邪魅の雫 (講談社ノベルス)Amazon書評・レビュー:邪魅の雫 (講談社ノベルス)より
4061824384
No.20:
(4pt)

計算された混沌の美

不思議なことはなにもない。京極堂の言葉が最後に心に落ちる。そんな作品に感じた。
意図的だと思われるその混沌に、多少の息苦しさを感じながら読みぬければ、
そこには複雑で波立つように見えたものが静かに凪いでいく快感がある。
全てを見てみればその荒いでいるかと思った波形は雫が落ちた時の小さなそれであった。
今回は今までの妖怪を見るような不思議さはなかった。
残ったものは、切なさ。
榎木津の今までとは異なる側面が見ることが出来、中々新鮮だった。
良い作品だと思う。

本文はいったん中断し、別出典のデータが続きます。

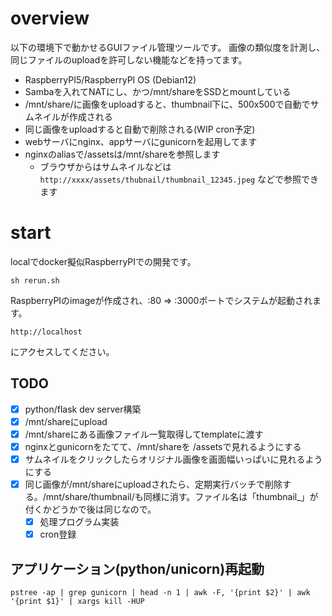# overview

以下の環境下で動かせるGUIファイル管理ツールです。
画像の類似度を計測し、同じファイルのuploadを許可しない機能などを持ってます。

- RaspberryPI5/RaspberryPI OS (Debian12)
- Sambaを入れてNATにし、かつ/mnt/shareをSSDとmountしている
- /mnt/share/に画像をuploadすると、thumbnail下に、500x500で自動でサムネイルが作成される
- 同じ画像をuploadすると自動で削除される(WIP cron予定)
- webサーバにnginx、appサーバにgunicornを起用してます
- nginxのaliasで/assetsは/mnt/shareを参照します
  - ブラウザからはサムネイルなどは `http://xxxx/assets/thubnail/thumbnail_12345.jpeg` などで参照できます

# start

localでdocker擬似RaspberryPIでの開発です。

```
sh rerun.sh
```

RaspberryPIのimageが作成され、:80 => :3000ポートでシステムが起動されます。

```
http://localhost
```

にアクセスしてください。

## TODO

- [x] python/flask dev server構築
- [x] /mnt/shareにupload
- [x] /mnt/shareにある画像ファイル一覧取得してtemplateに渡す
- [x] nginxとgunicornをたてて、/mnt/shareを /assetsで見れるようにする
- [x] サムネイルをクリックしたらオリジナル画像を画面幅いっぱいに見れるようにする
- [x] 同じ画像が/mnt/shareにuploadされたら、定期実行バッチで削除する。/mnt/share/thumbnail/も同様に消す。ファイル名は「thumbnail_」が付くかどうかで後は同じなので。
  - [x] 処理プログラム実装
  - [x] cron登録

## アプリケーション(python/unicorn)再起動

```
pstree -ap | grep gunicorn | head -n 1 | awk -F, '{print $2}' | awk '{print $1}' | xargs kill -HUP
```
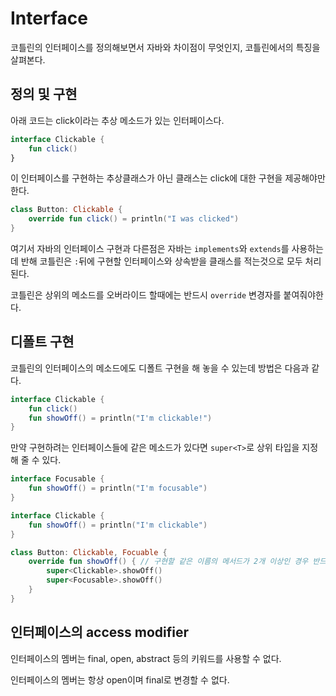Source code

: # Interface

코틀린의 인터페이스를 정의해보면서 자바와 차이점이 무엇인지, 코틀린에서의 특징을 살펴본다.


## 정의 및 구현

아래 코드는 click이라는 추상 메소드가 있는 인터페이스다.

```kotlin
interface Clickable {
    fun click()
}
```

이 인터페이스를 구현하는 추상클래스가 아닌 클래스는 click에 대한 구현을 제공해야만 한다.


```kotlin
class Button: Clickable {
    override fun click() = println("I was clicked")
}
```

여기서 자바의 인터페이스 구현과 다른점은 자바는 `implements`와 `extends`를 사용하는데 반해 코틀린은 `:`뒤에 구현할 인터페이스와 상속받을 클래스를 적는것으로 모두 처리된다.

코틀린은 상위의 메소드를 오버라이드 할때에는 반드시 `override` 변경자를 붙여줘야한다.

## 디폴트 구현

코틀린의 인터페이스의 메소드에도 디폴트 구현을 해 놓을 수 있는데 방법은 다음과 같다.

```kotlin
interface Clickable {
    fun click()
    fun showOff() = println("I'm clickable!")
}
```

만약 구현하려는 인터페이스들에 같은 메소드가 있다면 `super<T>`로 상위 타입을 지정해 줄 수 있다.

```kotlin
interface Focusable {
    fun showOff() = println("I'm focusable")
}

interface Clickable {
    fun showOff() = println("I'm clickable")
}

class Button: Clickable, Focuable {
    override fun showOff() { // 구현할 같은 이름의 메서드가 2개 이상인 경우 반드시 구현해줘야한다.
        super<Clickable>.showOff()
        super<Focusable>.showOff()
    }
}
```

## 인터페이스의 access modifier

인터페이스의 멤버는 final, open, abstract 등의 키워드를 사용할 수 없다.

인터페이스의 멤버는 항상 open이며 final로 변경할 수 없다.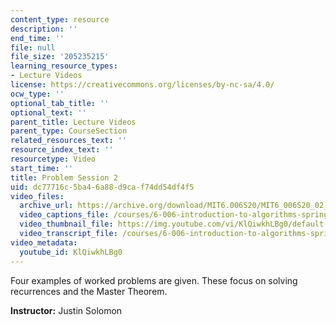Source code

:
 ```yaml
---
content_type: resource
description: ''
end_time: ''
file: null
file_size: '205235215'
learning_resource_types:
- Lecture Videos
license: https://creativecommons.org/licenses/by-nc-sa/4.0/
ocw_type: ''
optional_tab_title: ''
optional_text: ''
parent_title: Lecture Videos
parent_type: CourseSection
related_resources_text: ''
resource_index_text: ''
resourcetype: Video
start_time: ''
title: Problem Session 2
uid: dc77716c-5ba4-6a88-d9ca-f74dd54df4f5
video_files:
  archive_url: https://archive.org/download/MIT6.006S20/MIT6_006S20_02_14_Problem_Session_2_300k.mp4
  video_captions_file: /courses/6-006-introduction-to-algorithms-spring-2020/5fa8fe5d137053709fa55b2f27670e21_KlQiwkhLBg0.vtt
  video_thumbnail_file: https://img.youtube.com/vi/KlQiwkhLBg0/default.jpg
  video_transcript_file: /courses/6-006-introduction-to-algorithms-spring-2020/0d6680dcc57a241a6e7461dbc3fb1bd9_KlQiwkhLBg0.pdf
video_metadata:
  youtube_id: KlQiwkhLBg0
---
```


Four examples of worked problems are given. These focus on solving recurrences and the Master Theorem.

**Instructor:** Justin Solomon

次回作も期待。
邪魅の雫 (講談社ノベルス)Amazon書評・レビュー:邪魅の雫 (講談社ノベルス)より
4061824384
No.19:
(3pt)

うーん

さすがに面白くはあった。あの厚さを読ませる筆力はさすが。でも複雑すぎて途中で何度も前を読み返したり、「箱根の時…」と言われて話者と同じものが浮かばなくてイライラ。ある意味それがこのシリーズの醍醐味だからとは思っていたが、京極堂や榎木津が思ったほど活躍しないし。地味キャラ(彼らも好きではあるが)の内面だけではねー。シリーズ故に期待が大きいせいかもしれないけど、これが初めての京極堂作品という人を想定して書いてない気もするので。記憶力が衰えた人間にはつらいです。